Task goal :: From the entries below, pull out each line where "manual" appears.

Pictures paired with source code
--
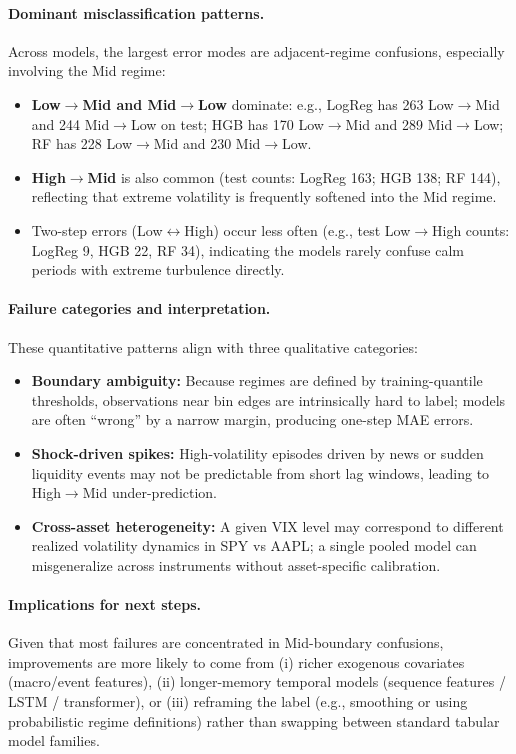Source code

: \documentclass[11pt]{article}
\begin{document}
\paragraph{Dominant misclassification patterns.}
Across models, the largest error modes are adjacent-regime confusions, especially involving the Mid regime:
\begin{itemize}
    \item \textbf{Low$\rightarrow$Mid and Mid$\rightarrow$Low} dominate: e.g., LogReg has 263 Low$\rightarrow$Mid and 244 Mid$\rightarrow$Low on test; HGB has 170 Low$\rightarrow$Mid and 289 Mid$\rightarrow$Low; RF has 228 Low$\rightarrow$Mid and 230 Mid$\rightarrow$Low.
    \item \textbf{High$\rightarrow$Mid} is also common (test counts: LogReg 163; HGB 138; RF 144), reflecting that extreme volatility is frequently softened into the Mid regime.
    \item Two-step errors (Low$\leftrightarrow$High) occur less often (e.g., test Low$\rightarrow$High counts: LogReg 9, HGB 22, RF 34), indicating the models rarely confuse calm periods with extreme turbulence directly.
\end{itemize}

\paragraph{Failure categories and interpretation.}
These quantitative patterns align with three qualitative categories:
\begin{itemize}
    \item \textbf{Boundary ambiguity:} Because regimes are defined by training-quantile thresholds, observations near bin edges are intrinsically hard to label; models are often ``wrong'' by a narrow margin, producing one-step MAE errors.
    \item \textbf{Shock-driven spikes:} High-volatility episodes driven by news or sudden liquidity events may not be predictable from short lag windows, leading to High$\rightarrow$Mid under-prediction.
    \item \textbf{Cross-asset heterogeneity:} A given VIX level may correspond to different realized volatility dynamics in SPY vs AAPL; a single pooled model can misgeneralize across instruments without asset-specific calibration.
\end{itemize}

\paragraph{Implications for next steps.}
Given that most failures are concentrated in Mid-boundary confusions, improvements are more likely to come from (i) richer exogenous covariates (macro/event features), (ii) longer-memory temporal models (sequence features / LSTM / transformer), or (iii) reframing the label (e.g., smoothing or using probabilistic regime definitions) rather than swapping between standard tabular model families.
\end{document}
--
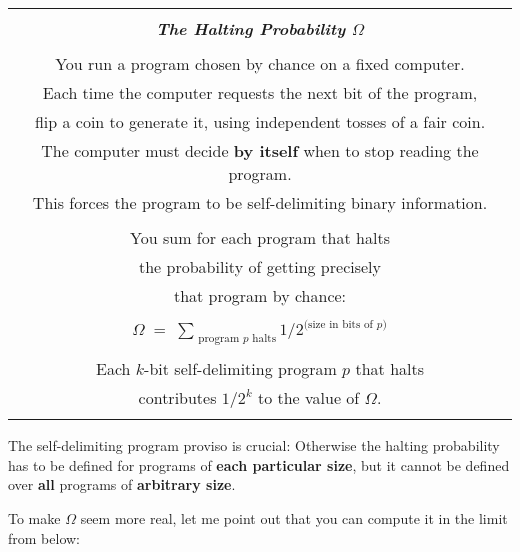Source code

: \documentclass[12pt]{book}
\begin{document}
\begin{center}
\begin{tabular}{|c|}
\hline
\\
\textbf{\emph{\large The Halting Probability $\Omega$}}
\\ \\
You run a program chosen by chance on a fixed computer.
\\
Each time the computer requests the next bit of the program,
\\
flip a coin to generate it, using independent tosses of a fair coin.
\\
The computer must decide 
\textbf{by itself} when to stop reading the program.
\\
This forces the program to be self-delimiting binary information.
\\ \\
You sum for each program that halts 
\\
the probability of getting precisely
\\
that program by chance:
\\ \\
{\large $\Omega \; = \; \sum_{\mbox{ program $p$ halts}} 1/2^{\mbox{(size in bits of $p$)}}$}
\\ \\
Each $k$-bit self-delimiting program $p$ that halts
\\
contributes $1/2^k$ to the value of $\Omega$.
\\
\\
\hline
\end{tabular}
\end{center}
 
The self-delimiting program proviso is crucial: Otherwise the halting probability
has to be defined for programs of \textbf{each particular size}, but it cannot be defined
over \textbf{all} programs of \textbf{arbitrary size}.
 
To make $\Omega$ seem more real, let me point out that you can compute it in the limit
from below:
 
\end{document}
--
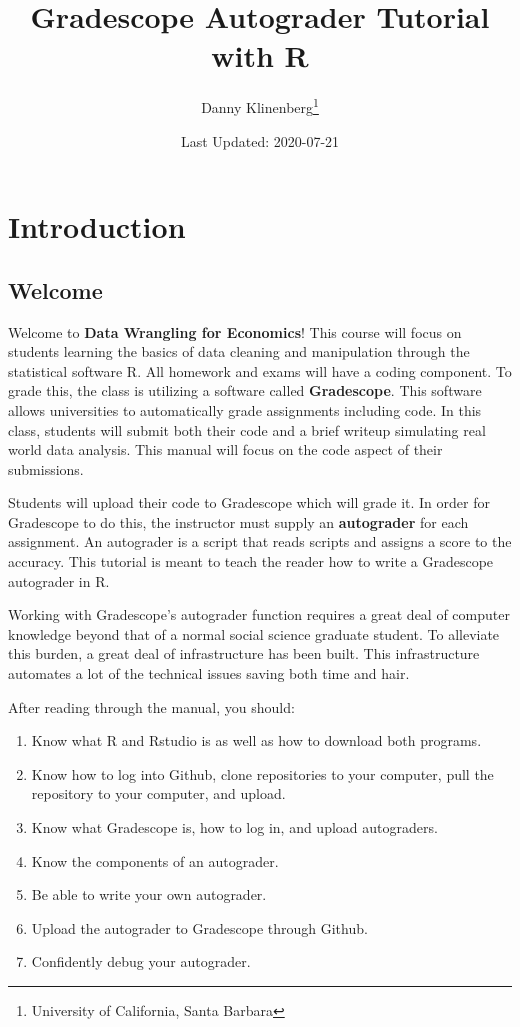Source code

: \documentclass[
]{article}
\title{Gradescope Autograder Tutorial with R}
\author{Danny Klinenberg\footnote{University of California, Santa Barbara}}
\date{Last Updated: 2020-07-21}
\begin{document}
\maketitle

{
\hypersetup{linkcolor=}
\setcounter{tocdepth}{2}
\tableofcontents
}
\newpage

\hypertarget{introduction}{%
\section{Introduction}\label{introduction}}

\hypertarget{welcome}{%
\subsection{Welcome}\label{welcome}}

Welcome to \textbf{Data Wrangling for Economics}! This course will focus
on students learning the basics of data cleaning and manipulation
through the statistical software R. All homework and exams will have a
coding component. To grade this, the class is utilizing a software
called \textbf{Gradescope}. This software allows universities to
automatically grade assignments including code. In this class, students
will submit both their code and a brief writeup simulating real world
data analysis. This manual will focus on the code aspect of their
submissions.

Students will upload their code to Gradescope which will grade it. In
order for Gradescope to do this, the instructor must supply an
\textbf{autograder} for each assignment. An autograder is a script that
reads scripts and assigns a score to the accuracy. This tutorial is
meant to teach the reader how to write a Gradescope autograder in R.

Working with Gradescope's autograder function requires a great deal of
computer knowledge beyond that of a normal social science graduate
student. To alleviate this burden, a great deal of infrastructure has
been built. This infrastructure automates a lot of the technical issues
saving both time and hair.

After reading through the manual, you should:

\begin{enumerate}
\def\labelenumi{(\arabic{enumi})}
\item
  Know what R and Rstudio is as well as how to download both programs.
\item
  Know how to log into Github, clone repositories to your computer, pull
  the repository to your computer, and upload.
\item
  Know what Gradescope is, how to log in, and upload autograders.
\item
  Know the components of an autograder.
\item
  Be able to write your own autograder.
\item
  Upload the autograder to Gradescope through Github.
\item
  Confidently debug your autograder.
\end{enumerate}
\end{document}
--
Answer area ::
data analysis. This manual will focus on the code aspect of their
After reading through the manual, you should:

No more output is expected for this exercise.